Excerpts from a dataset

*** Block opens ***

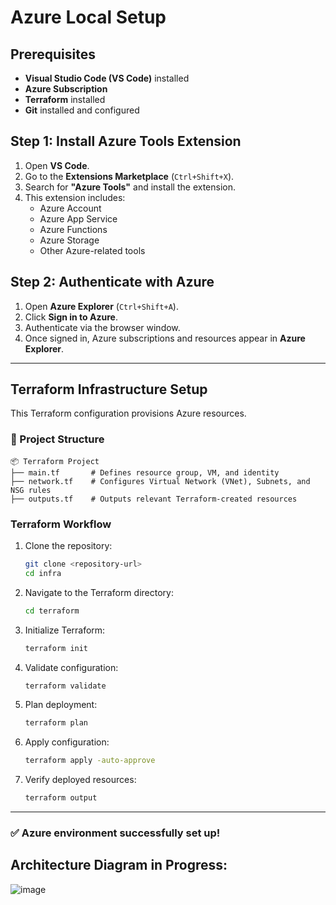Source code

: # Azure Local Setup

## Prerequisites
- **Visual Studio Code (VS Code)** installed
- **Azure Subscription**
- **Terraform** installed
- **Git** installed and configured

## Step 1: Install Azure Tools Extension
1. Open **VS Code**.
2. Go to the **Extensions Marketplace** (`Ctrl+Shift+X`).
3. Search for **"Azure Tools"** and install the extension.
4. This extension includes:
   - Azure Account
   - Azure App Service
   - Azure Functions
   - Azure Storage
   - Other Azure-related tools

## Step 2: Authenticate with Azure
1. Open **Azure Explorer** (`Ctrl+Shift+A`).
2. Click **Sign in to Azure**.
3. Authenticate via the browser window.
4. Once signed in, Azure subscriptions and resources appear in **Azure Explorer**.

---

## Terraform Infrastructure Setup
This Terraform configuration provisions Azure resources.

### **📁 Project Structure**
```
📦 Terraform Project
├── main.tf       # Defines resource group, VM, and identity
├── network.tf    # Configures Virtual Network (VNet), Subnets, and NSG rules
├── outputs.tf    # Outputs relevant Terraform-created resources
```

### **Terraform Workflow**
1. Clone the repository:  
   ```sh
   git clone <repository-url>
   cd infra
   ```
2. Navigate to the Terraform directory:  
   ```sh
   cd terraform
   ```
3. Initialize Terraform:  
   ```sh
   terraform init
   ```
4. Validate configuration:  
   ```sh
   terraform validate
   ```
5. Plan deployment:  
   ```sh
   terraform plan
   ```
6. Apply configuration:  
   ```sh
   terraform apply -auto-approve
   ```
7. Verify deployed resources:  
   ```sh
   terraform output
   ```

---
### ✅ Azure environment successfully set up!




## Architecture Diagram in Progress:

![image](https://github.com/user-attachments/assets/3116346e-6ec6-4c35-bd7e-13033b6bce77)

*** Block closes ***

WHAT THE TASK REQUIRES: Starting from the first line of the entries above, print each line exactly until the line containing "3. Search for" has been printed, and skip the pictures.

SOLUTION TO THE EXERCISE:
Source code

: # Azure Local Setup

## Prerequisites
- **Visual Studio Code (VS Code)** installed
- **Azure Subscription**
- **Terraform** installed
- **Git** installed and configured

## Step 1: Install Azure Tools Extension
1. Open **VS Code**.
2. Go to the **Extensions Marketplace** (`Ctrl+Shift+X`).
3. Search for **"Azure Tools"** and install the extension.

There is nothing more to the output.